Think Big, Act Small: How the ‘PI Guidebook’ Actualizes Career Goals (book review)
Updated: Dec 23, 2021
No one can hold your hand up the corporate ladder, but Executive Coach and Consultant Amii Barnard-Bahn is willing to give you a nudge up every rung in her new book.
Behold: an interactive workbook for goal diggers that delivers on a promise.
“The PI Guidebook: How the Promotability Index Can Help You Get Ahead in Your Career” by Amii Barnard-Bahn actually does what it says. It empowers readers to advance their career by —here’s the trick— forcing them to clarify how they’ll get there.
Some personal development literature promises the moon. Once the book gets closed, however, the pull of daily routine takes the wind out of its sail. Those books end up packing the punch of a fortune cookie, revelatory but flimsy, because the advice is too opaque to be actionable.
Barnard-Bahn’s book is different. It encourages readers to think big, yes. But act small.
“Success is a series of small steps taken consistently and with discipline,” Barnard-Bahn writes. “Don’t take too much on at once, or you can easily get overwhelmed.”
The onus is on the reader to fill many of the pages —with honest reflection and intentions, masterfully coaxed out by Barnard-Bahn, creating a dynamic experience that is customized and reader-driven.
Because the book marries close engagement with granular instruction, the “PI Guidebook” has staying power where others of its genre do not.
The reader doesn’t go it alone, however. Barnard-Bahn is a present companion along the transformative journey, peppering the book with her expert tips; recommended strategies; inspirational quotes; and outside resources like books, videos, and articles. She even links to TED Talks and shares advice on how to mine them for insights.

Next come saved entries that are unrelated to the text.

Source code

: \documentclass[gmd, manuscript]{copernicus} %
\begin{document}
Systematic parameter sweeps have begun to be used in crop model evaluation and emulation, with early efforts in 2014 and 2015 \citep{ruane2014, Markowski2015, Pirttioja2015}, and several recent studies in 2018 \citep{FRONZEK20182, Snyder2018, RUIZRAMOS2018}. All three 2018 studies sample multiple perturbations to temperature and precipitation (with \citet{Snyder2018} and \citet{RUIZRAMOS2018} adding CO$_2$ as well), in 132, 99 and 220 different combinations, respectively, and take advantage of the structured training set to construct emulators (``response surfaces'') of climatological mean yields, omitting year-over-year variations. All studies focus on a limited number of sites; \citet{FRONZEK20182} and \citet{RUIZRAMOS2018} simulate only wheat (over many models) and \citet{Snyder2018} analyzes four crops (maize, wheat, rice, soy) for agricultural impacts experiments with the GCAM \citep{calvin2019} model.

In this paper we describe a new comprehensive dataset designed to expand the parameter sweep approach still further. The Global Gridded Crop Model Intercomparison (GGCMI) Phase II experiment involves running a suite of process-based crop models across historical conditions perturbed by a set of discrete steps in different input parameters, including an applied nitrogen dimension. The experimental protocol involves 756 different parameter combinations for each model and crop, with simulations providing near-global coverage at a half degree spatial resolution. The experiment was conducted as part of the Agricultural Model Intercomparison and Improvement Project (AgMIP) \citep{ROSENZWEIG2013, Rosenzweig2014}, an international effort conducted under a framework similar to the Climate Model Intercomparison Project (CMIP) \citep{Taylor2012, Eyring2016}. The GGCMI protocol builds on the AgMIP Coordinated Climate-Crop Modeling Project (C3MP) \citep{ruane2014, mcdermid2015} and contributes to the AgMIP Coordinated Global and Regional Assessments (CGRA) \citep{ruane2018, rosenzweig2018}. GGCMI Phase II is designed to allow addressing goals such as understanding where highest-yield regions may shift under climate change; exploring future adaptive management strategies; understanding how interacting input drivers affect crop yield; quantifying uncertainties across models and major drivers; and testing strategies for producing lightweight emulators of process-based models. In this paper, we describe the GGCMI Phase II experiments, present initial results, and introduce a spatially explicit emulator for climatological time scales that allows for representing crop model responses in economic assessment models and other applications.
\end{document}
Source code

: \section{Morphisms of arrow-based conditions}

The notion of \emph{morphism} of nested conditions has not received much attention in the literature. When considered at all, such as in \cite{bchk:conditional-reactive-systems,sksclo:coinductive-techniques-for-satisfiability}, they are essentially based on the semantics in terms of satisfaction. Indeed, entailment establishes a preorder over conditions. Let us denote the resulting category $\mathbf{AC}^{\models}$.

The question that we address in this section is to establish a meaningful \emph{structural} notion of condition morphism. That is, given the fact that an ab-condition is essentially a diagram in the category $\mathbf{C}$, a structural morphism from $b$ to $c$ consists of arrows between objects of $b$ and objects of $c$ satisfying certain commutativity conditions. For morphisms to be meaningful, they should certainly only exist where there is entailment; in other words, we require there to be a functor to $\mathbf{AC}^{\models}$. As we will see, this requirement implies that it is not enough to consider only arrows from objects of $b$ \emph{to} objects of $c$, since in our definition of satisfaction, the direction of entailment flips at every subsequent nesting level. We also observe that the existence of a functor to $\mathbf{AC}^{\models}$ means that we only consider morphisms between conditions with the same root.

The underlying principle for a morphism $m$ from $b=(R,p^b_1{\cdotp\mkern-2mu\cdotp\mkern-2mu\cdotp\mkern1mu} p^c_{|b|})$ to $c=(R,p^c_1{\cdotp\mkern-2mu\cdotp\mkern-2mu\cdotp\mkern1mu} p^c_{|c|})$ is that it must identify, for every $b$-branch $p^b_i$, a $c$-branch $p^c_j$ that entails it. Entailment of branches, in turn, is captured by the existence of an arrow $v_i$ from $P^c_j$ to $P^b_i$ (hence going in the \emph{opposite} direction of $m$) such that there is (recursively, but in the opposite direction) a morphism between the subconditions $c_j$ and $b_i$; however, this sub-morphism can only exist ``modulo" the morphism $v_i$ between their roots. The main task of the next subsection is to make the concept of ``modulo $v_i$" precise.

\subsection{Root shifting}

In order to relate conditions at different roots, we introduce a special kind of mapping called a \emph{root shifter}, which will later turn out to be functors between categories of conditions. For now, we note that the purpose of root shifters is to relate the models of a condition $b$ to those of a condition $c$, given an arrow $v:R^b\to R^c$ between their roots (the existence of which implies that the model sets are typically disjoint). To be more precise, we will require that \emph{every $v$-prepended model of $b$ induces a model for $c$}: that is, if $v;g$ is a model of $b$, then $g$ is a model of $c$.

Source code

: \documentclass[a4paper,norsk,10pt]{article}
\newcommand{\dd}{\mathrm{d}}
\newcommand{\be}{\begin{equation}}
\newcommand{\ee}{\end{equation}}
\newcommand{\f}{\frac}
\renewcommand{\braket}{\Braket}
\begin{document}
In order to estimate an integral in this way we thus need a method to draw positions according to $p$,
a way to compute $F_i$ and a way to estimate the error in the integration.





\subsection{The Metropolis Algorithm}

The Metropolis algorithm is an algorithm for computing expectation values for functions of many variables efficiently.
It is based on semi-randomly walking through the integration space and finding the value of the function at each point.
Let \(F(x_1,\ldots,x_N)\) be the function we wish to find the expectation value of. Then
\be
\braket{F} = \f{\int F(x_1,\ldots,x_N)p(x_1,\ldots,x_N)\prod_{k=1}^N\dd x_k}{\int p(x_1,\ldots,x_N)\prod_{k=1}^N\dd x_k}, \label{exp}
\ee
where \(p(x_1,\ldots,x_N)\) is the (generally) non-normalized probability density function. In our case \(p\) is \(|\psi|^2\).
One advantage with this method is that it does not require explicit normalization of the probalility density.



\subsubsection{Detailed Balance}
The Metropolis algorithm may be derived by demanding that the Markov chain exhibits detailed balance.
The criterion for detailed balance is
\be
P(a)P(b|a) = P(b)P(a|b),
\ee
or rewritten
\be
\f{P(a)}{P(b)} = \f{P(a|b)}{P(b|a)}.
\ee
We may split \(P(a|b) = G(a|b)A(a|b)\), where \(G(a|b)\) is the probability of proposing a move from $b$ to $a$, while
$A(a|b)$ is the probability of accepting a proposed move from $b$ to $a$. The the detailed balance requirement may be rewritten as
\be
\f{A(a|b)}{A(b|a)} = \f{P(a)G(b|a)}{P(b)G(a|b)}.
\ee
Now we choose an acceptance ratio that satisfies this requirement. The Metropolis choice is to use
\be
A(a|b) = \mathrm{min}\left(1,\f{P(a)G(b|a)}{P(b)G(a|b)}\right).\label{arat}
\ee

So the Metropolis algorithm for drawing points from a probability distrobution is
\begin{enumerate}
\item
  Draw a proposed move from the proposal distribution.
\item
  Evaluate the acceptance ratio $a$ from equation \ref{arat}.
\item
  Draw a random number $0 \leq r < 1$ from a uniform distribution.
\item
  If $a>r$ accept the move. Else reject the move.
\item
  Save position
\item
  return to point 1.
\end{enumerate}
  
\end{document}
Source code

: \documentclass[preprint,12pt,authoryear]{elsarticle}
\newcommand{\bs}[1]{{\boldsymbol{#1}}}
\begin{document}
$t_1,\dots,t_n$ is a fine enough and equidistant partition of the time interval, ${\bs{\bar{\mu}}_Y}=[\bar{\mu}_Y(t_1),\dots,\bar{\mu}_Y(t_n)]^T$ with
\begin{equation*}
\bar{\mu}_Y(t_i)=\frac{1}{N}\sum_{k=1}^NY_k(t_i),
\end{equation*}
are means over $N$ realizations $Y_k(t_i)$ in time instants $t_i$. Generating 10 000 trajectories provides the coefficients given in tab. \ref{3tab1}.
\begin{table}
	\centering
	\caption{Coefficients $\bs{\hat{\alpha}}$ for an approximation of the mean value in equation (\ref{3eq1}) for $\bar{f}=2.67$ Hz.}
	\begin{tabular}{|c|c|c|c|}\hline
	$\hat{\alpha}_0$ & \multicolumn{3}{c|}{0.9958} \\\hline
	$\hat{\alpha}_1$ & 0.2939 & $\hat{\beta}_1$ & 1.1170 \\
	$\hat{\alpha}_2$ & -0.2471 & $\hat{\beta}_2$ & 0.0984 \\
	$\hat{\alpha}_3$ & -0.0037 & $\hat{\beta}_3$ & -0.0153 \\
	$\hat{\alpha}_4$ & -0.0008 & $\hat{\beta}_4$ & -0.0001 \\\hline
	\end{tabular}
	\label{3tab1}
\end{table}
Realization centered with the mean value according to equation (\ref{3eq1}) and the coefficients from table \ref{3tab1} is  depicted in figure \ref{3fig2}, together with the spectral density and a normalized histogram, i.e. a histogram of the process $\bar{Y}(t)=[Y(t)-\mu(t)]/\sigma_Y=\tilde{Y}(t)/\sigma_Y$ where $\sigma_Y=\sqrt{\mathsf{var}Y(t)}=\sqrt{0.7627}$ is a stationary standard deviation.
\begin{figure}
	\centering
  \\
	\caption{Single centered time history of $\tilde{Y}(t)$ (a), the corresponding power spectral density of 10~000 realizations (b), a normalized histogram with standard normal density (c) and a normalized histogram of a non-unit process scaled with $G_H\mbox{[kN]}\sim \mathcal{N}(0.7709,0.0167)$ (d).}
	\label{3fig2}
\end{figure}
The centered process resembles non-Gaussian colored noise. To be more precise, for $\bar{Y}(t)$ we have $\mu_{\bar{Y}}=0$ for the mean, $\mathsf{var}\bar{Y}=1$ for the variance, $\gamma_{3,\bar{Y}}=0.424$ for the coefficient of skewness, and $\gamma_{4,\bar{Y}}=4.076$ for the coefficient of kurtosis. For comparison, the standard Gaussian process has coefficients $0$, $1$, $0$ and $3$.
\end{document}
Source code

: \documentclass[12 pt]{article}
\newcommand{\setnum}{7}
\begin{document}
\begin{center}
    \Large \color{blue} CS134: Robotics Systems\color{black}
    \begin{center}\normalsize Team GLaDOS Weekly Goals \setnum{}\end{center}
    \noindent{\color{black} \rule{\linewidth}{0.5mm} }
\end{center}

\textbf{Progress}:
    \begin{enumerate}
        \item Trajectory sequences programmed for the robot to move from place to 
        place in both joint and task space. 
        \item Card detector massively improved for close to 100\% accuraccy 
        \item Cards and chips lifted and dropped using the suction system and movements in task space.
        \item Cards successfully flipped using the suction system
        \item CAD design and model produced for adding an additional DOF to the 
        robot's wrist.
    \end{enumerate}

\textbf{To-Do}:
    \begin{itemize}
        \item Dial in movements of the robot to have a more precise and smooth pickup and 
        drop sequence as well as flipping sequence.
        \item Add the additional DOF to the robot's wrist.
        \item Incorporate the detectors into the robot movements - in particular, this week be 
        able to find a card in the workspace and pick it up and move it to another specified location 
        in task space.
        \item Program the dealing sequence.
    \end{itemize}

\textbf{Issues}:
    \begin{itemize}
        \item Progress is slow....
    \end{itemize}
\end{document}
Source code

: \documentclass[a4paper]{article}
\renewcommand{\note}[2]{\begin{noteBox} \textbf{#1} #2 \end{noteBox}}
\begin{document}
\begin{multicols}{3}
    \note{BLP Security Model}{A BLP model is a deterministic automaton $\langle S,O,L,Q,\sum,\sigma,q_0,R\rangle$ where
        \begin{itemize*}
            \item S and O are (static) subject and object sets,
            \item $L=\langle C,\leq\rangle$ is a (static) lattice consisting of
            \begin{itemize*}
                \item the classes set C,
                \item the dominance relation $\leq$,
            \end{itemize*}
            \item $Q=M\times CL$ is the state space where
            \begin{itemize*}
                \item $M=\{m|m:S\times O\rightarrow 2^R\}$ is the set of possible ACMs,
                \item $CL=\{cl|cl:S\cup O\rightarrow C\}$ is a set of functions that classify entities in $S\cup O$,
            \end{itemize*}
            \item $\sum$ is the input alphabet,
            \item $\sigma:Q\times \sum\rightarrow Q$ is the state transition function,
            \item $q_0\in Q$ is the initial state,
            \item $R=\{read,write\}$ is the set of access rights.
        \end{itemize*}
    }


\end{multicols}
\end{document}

The “PI Guidebook” complements Barnard-Bahn’s Promotability Index: a free, 82-question checklist that gauges the test-taker’s competencies in five key areas she identifies as drivers of promotability: self-awareness, external awareness, strategic thinking, executive presence, and thought leadership.
“Over the course of my corporate career, I made my way up to several executive positions, including chief human resources officer, chief compliance officer, and chief administrative officer,” Barnard-Bahn writes. “I saw who got promoted and why.” A tallied score on the index also lands the test-taker in one of three career stages —exploring, establishing, and advancing— providing further nuance to the individualized test results. A college graduate or midlife career-changer, for example, will use the “PI Guidebook” differently than someone at the peak of his or her compliance career, but the baked-in exercises remain applicable to all.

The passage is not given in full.